__Activity__: Check every line of the data below for the word "bmatrix", then give only the number of lines that have it.

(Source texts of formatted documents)
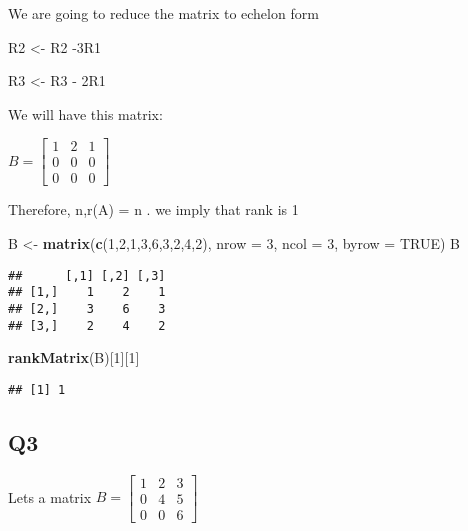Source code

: \documentclass[
]{article}
\newenvironment{Shaded}{\begin{snugshade}}{\end{snugshade}}
\newcommand{\AttributeTok}[1]{\textcolor[rgb]{0.13,0.29,0.53}{#1}}
\newcommand{\ConstantTok}[1]{\textcolor[rgb]{0.56,0.35,0.01}{#1}}
\newcommand{\DecValTok}[1]{\textcolor[rgb]{0.00,0.00,0.81}{#1}}
\newcommand{\FunctionTok}[1]{\textcolor[rgb]{0.13,0.29,0.53}{\textbf{#1}}}
\newcommand{\NormalTok}[1]{#1}
\newcommand{\OtherTok}[1]{\textcolor[rgb]{0.56,0.35,0.01}{#1}}
\begin{document}
We are going to reduce the matrix to echelon form

R2 \textless- R2 -3R1

R3 \textless- R3 - 2R1

We will have this matrix:

\(B = \begin{bmatrix}1 & 2 & 1\\ 0 &0 & 0 \\ 0 & 0 & 0 \end{bmatrix}\)

Therefore, n,r(A) = n . we imply that rank is 1

\begin{Shaded}
\begin{Highlighting}[]
\NormalTok{B }\OtherTok{\textless{}{-}} \FunctionTok{matrix}\NormalTok{(}\FunctionTok{c}\NormalTok{(}\DecValTok{1}\NormalTok{,}\DecValTok{2}\NormalTok{,}\DecValTok{1}\NormalTok{,}\DecValTok{3}\NormalTok{,}\DecValTok{6}\NormalTok{,}\DecValTok{3}\NormalTok{,}\DecValTok{2}\NormalTok{,}\DecValTok{4}\NormalTok{,}\DecValTok{2}\NormalTok{), }\AttributeTok{nrow =} \DecValTok{3}\NormalTok{, }\AttributeTok{ncol =} \DecValTok{3}\NormalTok{, }\AttributeTok{byrow =} \ConstantTok{TRUE}\NormalTok{)}
\NormalTok{B}
\end{Highlighting}
\end{Shaded}

\begin{verbatim}
##      [,1] [,2] [,3]
## [1,]    1    2    1
## [2,]    3    6    3
## [3,]    2    4    2
\end{verbatim}

\begin{Shaded}
\begin{Highlighting}[]
\FunctionTok{rankMatrix}\NormalTok{(B)[}\DecValTok{1}\NormalTok{][}\DecValTok{1}\NormalTok{]}
\end{Highlighting}
\end{Shaded}

\begin{verbatim}
## [1] 1
\end{verbatim}

\hypertarget{q3}{%
\subsection{Q3}\label{q3}}

Lets a matrix
\(B = \begin{bmatrix}1 & 2 & 3\\ 0 &4 & 5 \\ 0 & 0 & 6 \end{bmatrix}\)
\end{document}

__Reply to the exercise__: 2